The Finnish Competition and Consumer Authority (the “FCCA”) made a proposal to the Market Court on 18 November 2019 to prohibit the proposed acquisition of Heinon Tukku by Kesko. According to the FCCA’s proposal, which was upheld by the Market Court, the merger would significantly impede effective competition in the broadline distribution of groceries to foodservice customers.
Kesko is a major Finnish retailing conglomerate, and its Kespro business unit provides services for foodservice customers and is engaged in wholesale trade of daily consumer goods. Heinon Tukku is a daily consumer goods wholesale business whose main customers are active in the foodservice sector. Foodservice customers include for example restaurants, hotels, catering businesses, service stations and kiosks.
The FCCA opened an in-depth investigation into the merger on 17 June 2019, and the Market Court extended the processing times of the FCCA twice.
Kesko disputed the FCCA’s definition of the relevant product market and found the relevant market within which Kesko’s market power was assessed to be too narrow. According to the FCCA, both Kesko and Heinon Tukku are distributors offering a broad range of products and serving foodservice customers nationally. Two large and three smaller distributors operate in the same market as the parties, according to the FCCA. In addition to these distributors, a large number of smaller specialist suppliers are active in the supply of specific product categories. Undertakings manufacturing daily consumer goods also supply products to foodservice customers. In contrast with Kesko’s view, the FCCA found that the specialist suppliers and manufacturers did not impose a significant competitive constraint on the broadline distributors from whom customers procure most, approximately 70–80 percent, of their purchases. The FCCA’s investigation also indicated that prior to the merger, Kesko and Heinon Tukku have been competing closely for the same customers.
According to the FCCA, the merged entity would have a dominant position in the market for delivery sales by broadline distributors to foodservice customers in Finland, and the merger would significantly impede effective competition by creating or strengthening such position. The FCCA found that the merged entity would have a market share of up to 60–70 percent in the relevant market. The FCCA, accordingly, concluded that Kesko would have been able to increase its prices to the detriment of foodservice customers and – eventually – consumers. The Market Court found that even by a conservative estimate, the combined market share of the parties (some 40-50%) would be significantly higher than the market shares of the largest competitors. On this basis, the merger would either create a dominant market position or significantly impede effective competition within the meaning of the Competition Act.

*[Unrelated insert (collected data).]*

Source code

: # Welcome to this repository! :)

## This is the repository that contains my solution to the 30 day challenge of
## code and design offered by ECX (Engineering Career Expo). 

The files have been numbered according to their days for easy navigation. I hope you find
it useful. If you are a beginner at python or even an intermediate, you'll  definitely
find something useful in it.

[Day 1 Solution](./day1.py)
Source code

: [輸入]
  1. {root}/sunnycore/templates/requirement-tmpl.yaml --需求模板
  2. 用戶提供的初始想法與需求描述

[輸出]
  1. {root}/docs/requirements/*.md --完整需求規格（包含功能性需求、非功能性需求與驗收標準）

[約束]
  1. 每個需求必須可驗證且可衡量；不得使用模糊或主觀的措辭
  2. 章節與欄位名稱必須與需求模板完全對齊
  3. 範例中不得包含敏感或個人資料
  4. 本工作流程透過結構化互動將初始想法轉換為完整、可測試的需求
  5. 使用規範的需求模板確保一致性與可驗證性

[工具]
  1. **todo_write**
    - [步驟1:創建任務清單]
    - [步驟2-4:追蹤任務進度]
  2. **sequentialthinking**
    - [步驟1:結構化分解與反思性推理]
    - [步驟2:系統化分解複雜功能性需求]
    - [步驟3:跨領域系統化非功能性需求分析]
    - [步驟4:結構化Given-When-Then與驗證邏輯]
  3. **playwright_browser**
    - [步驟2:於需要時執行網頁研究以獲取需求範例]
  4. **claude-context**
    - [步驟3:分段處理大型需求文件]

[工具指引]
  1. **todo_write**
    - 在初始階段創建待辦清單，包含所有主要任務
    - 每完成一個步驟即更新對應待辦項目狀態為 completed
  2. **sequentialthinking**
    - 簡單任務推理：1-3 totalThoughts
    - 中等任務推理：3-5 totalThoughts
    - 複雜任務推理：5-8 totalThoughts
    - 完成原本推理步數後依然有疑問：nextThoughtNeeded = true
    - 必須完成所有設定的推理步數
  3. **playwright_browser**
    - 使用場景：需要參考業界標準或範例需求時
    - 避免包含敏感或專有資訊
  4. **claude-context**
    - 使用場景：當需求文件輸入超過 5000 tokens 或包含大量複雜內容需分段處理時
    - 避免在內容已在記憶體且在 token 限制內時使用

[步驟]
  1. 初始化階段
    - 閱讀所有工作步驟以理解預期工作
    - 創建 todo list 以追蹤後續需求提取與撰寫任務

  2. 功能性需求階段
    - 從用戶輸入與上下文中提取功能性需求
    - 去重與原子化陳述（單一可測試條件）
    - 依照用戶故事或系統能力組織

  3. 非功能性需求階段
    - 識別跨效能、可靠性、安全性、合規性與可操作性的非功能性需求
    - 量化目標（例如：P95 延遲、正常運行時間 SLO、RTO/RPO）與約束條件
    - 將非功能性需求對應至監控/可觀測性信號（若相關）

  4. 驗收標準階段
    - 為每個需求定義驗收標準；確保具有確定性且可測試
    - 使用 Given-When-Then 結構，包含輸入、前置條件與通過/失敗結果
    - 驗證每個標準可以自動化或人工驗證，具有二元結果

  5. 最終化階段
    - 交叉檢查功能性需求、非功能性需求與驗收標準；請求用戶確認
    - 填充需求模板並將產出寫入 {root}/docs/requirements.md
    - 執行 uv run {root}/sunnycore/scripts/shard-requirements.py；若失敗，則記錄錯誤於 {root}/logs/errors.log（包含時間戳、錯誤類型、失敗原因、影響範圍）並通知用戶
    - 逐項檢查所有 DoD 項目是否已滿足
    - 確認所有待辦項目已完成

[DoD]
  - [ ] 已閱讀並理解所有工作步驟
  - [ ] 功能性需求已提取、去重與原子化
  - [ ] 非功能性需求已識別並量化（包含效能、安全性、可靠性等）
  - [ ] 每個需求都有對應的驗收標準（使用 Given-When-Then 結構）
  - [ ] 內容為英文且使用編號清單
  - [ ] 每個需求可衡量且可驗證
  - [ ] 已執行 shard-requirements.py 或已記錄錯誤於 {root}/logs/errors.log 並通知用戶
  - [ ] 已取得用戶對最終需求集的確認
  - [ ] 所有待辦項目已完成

The FCCA and the Market Court concluded that the remedies submitted by Kesko were insufficient and found that the proposal to prohibit the merger was the only option available. Kesko did not offer any structural remedies, such as divestments, but only certain behavioural remedies relating to pricing and transport arrangements to alleviate the competition concerns identified by the FCCA.
The decision is notable, since this is the first prohibition decision based on only the fourth prohibition proposal by the FCCA since the introduction of the merger control regime in Finland in 1998. In other cases, the mergers which have been proposed by the FCCA to be prohibited have eventually been approved conditionally by the Market Court (some mergers have also been abandoned by the parties in whole or in part).
The decision by the Market Court may be appealed to the Supreme Administrative Court. Kesko has publicly announced that it is considering an appeal.